First find the line with "also read through" in the entries below, then set down exactly every line through the line with "2. One of the", that line included.

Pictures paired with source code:
++++++++++++++++++++

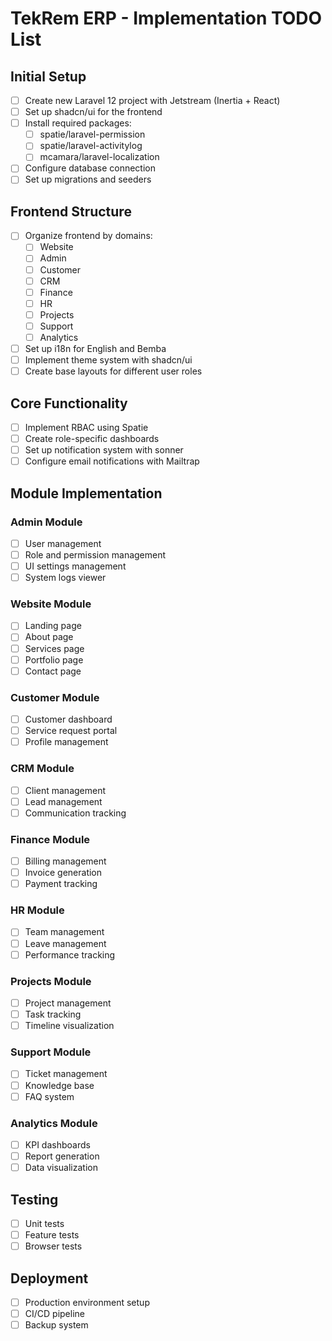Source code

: # TekRem ERP - Implementation TODO List

## Initial Setup
- [ ] Create new Laravel 12 project with Jetstream (Inertia + React)
- [ ] Set up shadcn/ui for the frontend
- [ ] Install required packages:
  - [ ] spatie/laravel-permission
  - [ ] spatie/laravel-activitylog
  - [ ] mcamara/laravel-localization
- [ ] Configure database connection
- [ ] Set up migrations and seeders

## Frontend Structure
- [ ] Organize frontend by domains:
  - [ ] Website
  - [ ] Admin
  - [ ] Customer
  - [ ] CRM
  - [ ] Finance
  - [ ] HR
  - [ ] Projects
  - [ ] Support
  - [ ] Analytics
- [ ] Set up i18n for English and Bemba
- [ ] Implement theme system with shadcn/ui
- [ ] Create base layouts for different user roles

## Core Functionality
- [ ] Implement RBAC using Spatie
- [ ] Create role-specific dashboards
- [ ] Set up notification system with sonner
- [ ] Configure email notifications with Mailtrap

## Module Implementation

### Admin Module
- [ ] User management
- [ ] Role and permission management
- [ ] UI settings management
- [ ] System logs viewer

### Website Module
- [ ] Landing page
- [ ] About page
- [ ] Services page
- [ ] Portfolio page
- [ ] Contact page

### Customer Module
- [ ] Customer dashboard
- [ ] Service request portal
- [ ] Profile management

### CRM Module
- [ ] Client management
- [ ] Lead management
- [ ] Communication tracking

### Finance Module
- [ ] Billing management
- [ ] Invoice generation
- [ ] Payment tracking

### HR Module
- [ ] Team management
- [ ] Leave management
- [ ] Performance tracking

### Projects Module
- [ ] Project management
- [ ] Task tracking
- [ ] Timeline visualization

### Support Module
- [ ] Ticket management
- [ ] Knowledge base
- [ ] FAQ system

### Analytics Module
- [ ] KPI dashboards
- [ ] Report generation
- [ ] Data visualization

## Testing
- [ ] Unit tests
- [ ] Feature tests
- [ ] Browser tests

## Deployment
- [ ] Production environment setup
- [ ] CI/CD pipeline
- [ ] Backup system
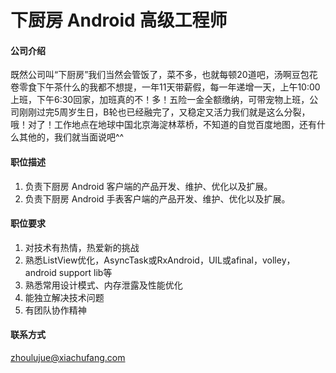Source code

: # 下厨房 Android 高级工程师

#### 公司介绍

既然公司叫“下厨房”我们当然会管饭了，菜不多，也就每顿20道吧，汤啊豆包花卷零食下午茶什么的我都不想提，一年11天带薪假，每一年递增一天，上午10:00上班，下午6:30回家，加班真的不！多！五险一金全额缴纳，可带宠物上班，公司刚刚过完5周岁生日，B轮也已经融完了，又稳定又活力我们就是这么分裂，哦！对了！工作地点在地球中国北京海淀林萃桥，不知道的自觉百度地图，还有什么其他的，我们就当面说吧^^

#### 职位描述

1. 负责下厨房 Android 客户端的产品开发、维护、优化以及扩展。
2. 负责下厨房 Android 手表客户端的产品开发、维护、优化以及扩展。

#### 职位要求

1. 对技术有热情，热爱新的挑战
2. 熟悉ListView优化，AsyncTask或RxAndroid，UIL或afinal，volley，android support lib等
3. 熟悉常用设计模式、内存泄露及性能优化
4. 能独立解决技术问题
5. 有团队协作精神

#### 联系方式

[zhoulujue@xiachufang.com](mailto:zhoulujue@xiachufang.com)
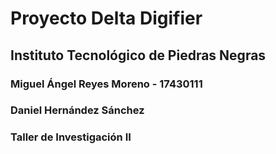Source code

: # Proyecto Delta Digifier

## Instituto Tecnológico de Piedras Negras

### Miguel Ángel Reyes Moreno - 17430111

### Daniel Hernández Sánchez

### Taller de Investigación II

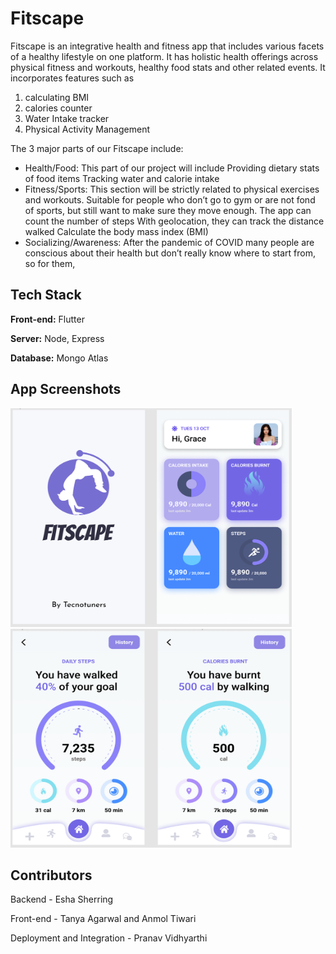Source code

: 
# Fitscape

Fitscape is an integrative health and fitness app that includes various facets of a healthy lifestyle on one platform. It has holistic health offerings across physical fitness and workouts, healthy food stats and other related events. It incorporates features such as 
1. calculating BMI
2. calories counter 
3. Water Intake tracker
4. Physical Activity Management

The 3 major parts of our Fitscape include:
* Health/Food: This part of our project will include
Providing dietary stats of food items
Tracking water and calorie intake
* Fitness/Sports: This section will be strictly related to physical exercises and workouts.
Suitable for people who don’t go to gym or are not fond of sports, but still want to make sure they move enough. The app can count the number of steps
With geolocation, they can track the distance walked
Calculate the body mass index (BMI)
* Socializing/Awareness: After the pandemic of COVID many people are conscious about their health but don’t really know where to start from, so for them,



## Tech Stack

**Front-end:** Flutter 

**Server:** Node, Express

**Database:** Mongo Atlas

## App Screenshots
<p float="left">
<img src="https://github.com/pranavvidyarthi7/Fitscape/blob/master/SS1.PNG" width="450" height="350" />                              <img src="https://github.com/pranavvidyarthi7/Fitscape/blob/master/SS2.PNG" width="450" height="350"/>
</p>

## Contributors
Backend - Esha Sherring

Front-end - Tanya Agarwal and Anmol Tiwari 

Deployment and Integration - Pranav Vidhyarthi









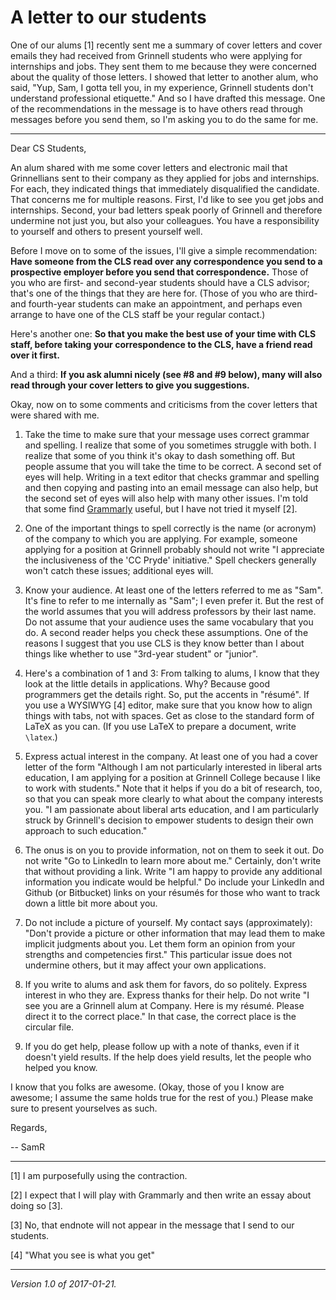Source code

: A letter to our students
========================

One of our alums [1] recently sent me a summary of cover letters and cover
emails they had received from Grinnell students who were applying for
internships and jobs.  They sent them to me because they were concerned
about the quality of those letters.  I showed that letter to another
alum, who said, "Yup, Sam, I gotta tell you, in my experience, Grinnell
students don't understand professional etiquette."  And so I have
drafted this message.  One of the recommendations in the message is to
have others read through messages before you send them, so I'm asking
you to do the same for me.

---

Dear CS Students,

An alum shared with me some cover letters and electronic mail
that Grinnellians sent to their company as they applied for jobs
and internships.  For each, they indicated things that immediately
disqualified the candidate.  That concerns me for multiple reasons.
First, I'd like to see you get jobs and internships.  Second, your bad
letters speak poorly of Grinnell and therefore undermine not just you,
but also your colleagues.  You have a responsibility to yourself and
others to present yourself well.

Before I move on to some of the issues, I'll give a simple recommendation:
**Have someone from the CLS read over any correspondence you send to a
prospective employer before you send that correspondence.**  Those of
you who are first- and second-year students should have a CLS advisor;
that's one of the things that they are here for.  (Those of you who are
third- and fourth-year students can make an appointment, and perhaps
even arrange to have one of the CLS staff be your regular contact.)

Here's another one: **So that you make the best use of your time with
CLS staff, before taking your correspondence to the CLS, have a friend
read over it first.**

And a third: **If you ask alumni nicely (see #8 and #9 below), many will
also read through your cover letters to give you suggestions.**

Okay, now on to some comments and criticisms from the cover letters that
were shared with me.

1. Take the time to make sure that your message uses correct grammar
and spelling.  I realize that some of you sometimes struggle with both.
I realize that some of you think it's okay to dash something off.
But people assume that you will take the time to be correct.  A second
set of eyes will help.  Writing in a text editor that checks grammar
and spelling and then copying and pasting into an email message can also
help, but the second set of eyes will also help with many other issues.
I'm told that some find [Grammarly](https://app.grammarly.com/) useful,
but I have not tried it myself [2].

2. One of the important things to spell correctly is the name (or acronym)
of the company to which you are applying.  For example, someone applying
for a position at Grinnell probably should not write "I appreciate the
inclusiveness of the 'CC Pryde' initiative."  Spell checkers generally
won't catch these issues; additional eyes will.

3. Know your audience.  At least one of the letters referred to me as
"Sam".  It's fine to refer to me internally as "Sam"; I even prefer it.
But the rest of the world assumes that you will address professors
by their last name.  Do not assume that your audience uses the
same vocabulary that you do.  A second reader helps you check these
assumptions.  One of the reasons I suggest that you use CLS is they
know better than I about things like whether to use "3rd-year student"
or "junior".

4. Here's a combination of 1 and 3: From talking to alums, I know that
they look at the little details in applications.  Why?  Because good
programmers get the details right.  So, put the accents in "résumé".
If you use a WYSIWYG [4] editor, make sure that you know how to align
things with tabs, not with spaces.  Get as close to the standard form
of LaTeX as you can.  (If you use LaTeX to prepare a document, write
`\latex`.)

5. Express actual interest in the company.  At least one of you had a
cover letter of the form "Although I am not particularly interested in
liberal arts education, I am applying for a position at Grinnell College
because I like to work with students."  Note that it helps if you do a bit
of research, too, so that you can speak more clearly to what about the
company interests you.  "I am passionate about liberal arts education,
and I am particularly struck by Grinnell's decision to empower students
to design their own approach to such education."

6. The onus is on you to provide information, not on them to seek it out.
Do not write "Go to LinkedIn to learn more about me."  Certainly, don't
write that without providing a link.  Write "I am happy to provide any
additional information you indicate would be helpful."  Do include your
LinkedIn and Github (or Bitbucket) links on your résumés for those who 
want to track down a little bit more about you.

7. Do not include a picture of yourself.  My contact says (approximately):
"Don't provide a picture or other information that may lead them to
make implicit judgments about you.  Let them form an opinion from
your strengths and competencies first."  This particular issue does not
undermine others, but it may affect your own applications.

8. If you write to alums and ask them for favors, do so politely.
Express interest in who they are.  Express thanks for their help.
Do not write "I see you are a Grinnell alum at Company.  Here is
my résumé.  Please direct it to the correct place."  In that case,
the correct place is the circular file.  

9. If you do get help, please follow up with a note of thanks, even
if it doesn't yield results.  If the help does yield results, let the
people who helped you know.

I know that you folks are awesome.  (Okay, those of you I know are
awesome; I assume the same holds true for the rest of you.)  Please make
sure to present yourselves as such.

Regards,

-- SamR

---

[1] I am purposefully using the contraction.

[2] I expect that I will play with Grammarly and then write an essay
about doing so [3].

[3] No, that endnote will not appear in the message that I send to our
students.

[4] "What you see is what you get"

---

*Version 1.0 of 2017-01-21.*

++++++++++++++++++++

Output of the exercise
also read through your cover letters to give you suggestions.**

Okay, now on to some comments and criticisms from the cover letters that
were shared with me.

1. Take the time to make sure that your message uses correct grammar
and spelling.  I realize that some of you sometimes struggle with both.
I realize that some of you think it's okay to dash something off.
But people assume that you will take the time to be correct.  A second
set of eyes will help.  Writing in a text editor that checks grammar
and spelling and then copying and pasting into an email message can also
help, but the second set of eyes will also help with many other issues.
I'm told that some find [Grammarly](https://app.grammarly.com/) useful,
but I have not tried it myself [2].

2. One of the important things to spell correctly is the name (or acronym)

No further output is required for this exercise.